All lines from the one including "这个项目是针对那些想开一家新" to the bottom of the entries below should be repeated exactly, both ends kept.

(Dataset records)
Start of Block

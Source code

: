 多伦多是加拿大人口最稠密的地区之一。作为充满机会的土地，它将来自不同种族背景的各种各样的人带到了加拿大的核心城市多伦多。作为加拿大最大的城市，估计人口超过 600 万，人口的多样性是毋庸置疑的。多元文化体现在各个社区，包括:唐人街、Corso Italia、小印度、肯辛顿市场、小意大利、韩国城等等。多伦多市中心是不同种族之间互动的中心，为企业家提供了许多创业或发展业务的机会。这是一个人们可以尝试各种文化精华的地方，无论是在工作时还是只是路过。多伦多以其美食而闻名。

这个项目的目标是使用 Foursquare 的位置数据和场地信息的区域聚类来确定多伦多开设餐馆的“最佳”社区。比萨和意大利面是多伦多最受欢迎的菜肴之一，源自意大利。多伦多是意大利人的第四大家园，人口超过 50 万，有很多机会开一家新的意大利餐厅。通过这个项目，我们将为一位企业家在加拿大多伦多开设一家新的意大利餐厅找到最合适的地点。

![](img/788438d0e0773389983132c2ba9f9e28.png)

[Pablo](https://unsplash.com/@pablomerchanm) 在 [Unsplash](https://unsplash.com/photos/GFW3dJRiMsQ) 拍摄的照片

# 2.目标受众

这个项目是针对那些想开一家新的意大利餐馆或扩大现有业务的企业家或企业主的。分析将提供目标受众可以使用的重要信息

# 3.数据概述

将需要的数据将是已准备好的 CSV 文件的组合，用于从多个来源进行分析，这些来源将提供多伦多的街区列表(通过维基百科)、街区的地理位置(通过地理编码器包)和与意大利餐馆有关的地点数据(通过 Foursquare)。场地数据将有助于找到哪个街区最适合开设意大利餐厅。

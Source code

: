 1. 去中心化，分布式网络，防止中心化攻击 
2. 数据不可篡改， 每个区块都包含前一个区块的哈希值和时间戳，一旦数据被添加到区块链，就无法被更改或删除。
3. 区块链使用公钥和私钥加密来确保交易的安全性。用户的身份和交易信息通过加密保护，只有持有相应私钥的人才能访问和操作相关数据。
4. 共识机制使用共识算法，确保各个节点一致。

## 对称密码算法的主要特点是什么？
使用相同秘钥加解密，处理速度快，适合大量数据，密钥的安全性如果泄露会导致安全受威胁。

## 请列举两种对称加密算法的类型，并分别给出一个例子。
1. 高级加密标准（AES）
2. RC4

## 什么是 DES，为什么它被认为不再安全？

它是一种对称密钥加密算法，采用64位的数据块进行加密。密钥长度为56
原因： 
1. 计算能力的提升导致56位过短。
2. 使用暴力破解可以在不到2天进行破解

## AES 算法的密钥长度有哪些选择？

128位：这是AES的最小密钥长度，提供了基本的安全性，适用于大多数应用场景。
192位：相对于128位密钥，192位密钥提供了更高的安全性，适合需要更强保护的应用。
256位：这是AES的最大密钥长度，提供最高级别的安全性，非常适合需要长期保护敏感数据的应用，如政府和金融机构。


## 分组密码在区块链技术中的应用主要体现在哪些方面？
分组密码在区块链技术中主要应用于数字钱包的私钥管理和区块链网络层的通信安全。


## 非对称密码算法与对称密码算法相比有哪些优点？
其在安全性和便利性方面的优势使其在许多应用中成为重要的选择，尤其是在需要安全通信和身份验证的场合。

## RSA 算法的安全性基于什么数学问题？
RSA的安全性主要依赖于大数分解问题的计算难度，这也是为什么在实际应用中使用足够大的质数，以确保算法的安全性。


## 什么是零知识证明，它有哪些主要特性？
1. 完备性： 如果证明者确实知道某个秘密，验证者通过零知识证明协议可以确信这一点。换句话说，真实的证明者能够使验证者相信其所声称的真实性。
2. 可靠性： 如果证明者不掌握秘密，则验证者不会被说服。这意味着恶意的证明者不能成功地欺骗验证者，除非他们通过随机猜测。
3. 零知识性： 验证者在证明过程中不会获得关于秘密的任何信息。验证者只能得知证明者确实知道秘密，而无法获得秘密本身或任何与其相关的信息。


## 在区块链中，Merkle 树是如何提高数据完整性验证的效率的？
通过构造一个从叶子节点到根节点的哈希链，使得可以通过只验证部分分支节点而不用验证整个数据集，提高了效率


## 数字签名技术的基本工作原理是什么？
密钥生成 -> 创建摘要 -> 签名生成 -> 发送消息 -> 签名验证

End of Block

» SOLUTION TO THIS TASK:
这个项目是针对那些想开一家新的意大利餐馆或扩大现有业务的企业家或企业主的。分析将提供目标受众可以使用的重要信息

# 3.数据概述

将需要的数据将是已准备好的 CSV 文件的组合，用于从多个来源进行分析，这些来源将提供多伦多的街区列表(通过维基百科)、街区的地理位置(通过地理编码器包)和与意大利餐馆有关的地点数据(通过 Foursquare)。场地数据将有助于找到哪个街区最适合开设意大利餐厅。

Source code

: 1. 去中心化，分布式网络，防止中心化攻击 
2. 数据不可篡改， 每个区块都包含前一个区块的哈希值和时间戳，一旦数据被添加到区块链，就无法被更改或删除。
3. 区块链使用公钥和私钥加密来确保交易的安全性。用户的身份和交易信息通过加密保护，只有持有相应私钥的人才能访问和操作相关数据。
4. 共识机制使用共识算法，确保各个节点一致。

## 对称密码算法的主要特点是什么？
使用相同秘钥加解密，处理速度快，适合大量数据，密钥的安全性如果泄露会导致安全受威胁。

## 请列举两种对称加密算法的类型，并分别给出一个例子。
1. 高级加密标准（AES）
2. RC4

## 什么是 DES，为什么它被认为不再安全？

它是一种对称密钥加密算法，采用64位的数据块进行加密。密钥长度为56
原因： 
1. 计算能力的提升导致56位过短。
2. 使用暴力破解可以在不到2天进行破解

## AES 算法的密钥长度有哪些选择？

128位：这是AES的最小密钥长度，提供了基本的安全性，适用于大多数应用场景。
192位：相对于128位密钥，192位密钥提供了更高的安全性，适合需要更强保护的应用。
256位：这是AES的最大密钥长度，提供最高级别的安全性，非常适合需要长期保护敏感数据的应用，如政府和金融机构。


## 分组密码在区块链技术中的应用主要体现在哪些方面？
分组密码在区块链技术中主要应用于数字钱包的私钥管理和区块链网络层的通信安全。


## 非对称密码算法与对称密码算法相比有哪些优点？
其在安全性和便利性方面的优势使其在许多应用中成为重要的选择，尤其是在需要安全通信和身份验证的场合。

## RSA 算法的安全性基于什么数学问题？
RSA的安全性主要依赖于大数分解问题的计算难度，这也是为什么在实际应用中使用足够大的质数，以确保算法的安全性。


## 什么是零知识证明，它有哪些主要特性？
1. 完备性： 如果证明者确实知道某个秘密，验证者通过零知识证明协议可以确信这一点。换句话说，真实的证明者能够使验证者相信其所声称的真实性。
2. 可靠性： 如果证明者不掌握秘密，则验证者不会被说服。这意味着恶意的证明者不能成功地欺骗验证者，除非他们通过随机猜测。
3. 零知识性： 验证者在证明过程中不会获得关于秘密的任何信息。验证者只能得知证明者确实知道秘密，而无法获得秘密本身或任何与其相关的信息。


## 在区块链中，Merkle 树是如何提高数据完整性验证的效率的？
通过构造一个从叶子节点到根节点的哈希链，使得可以通过只验证部分分支节点而不用验证整个数据集，提高了效率


## 数字签名技术的基本工作原理是什么？
密钥生成 -> 创建摘要 -> 签名生成 -> 发送消息 -> 签名验证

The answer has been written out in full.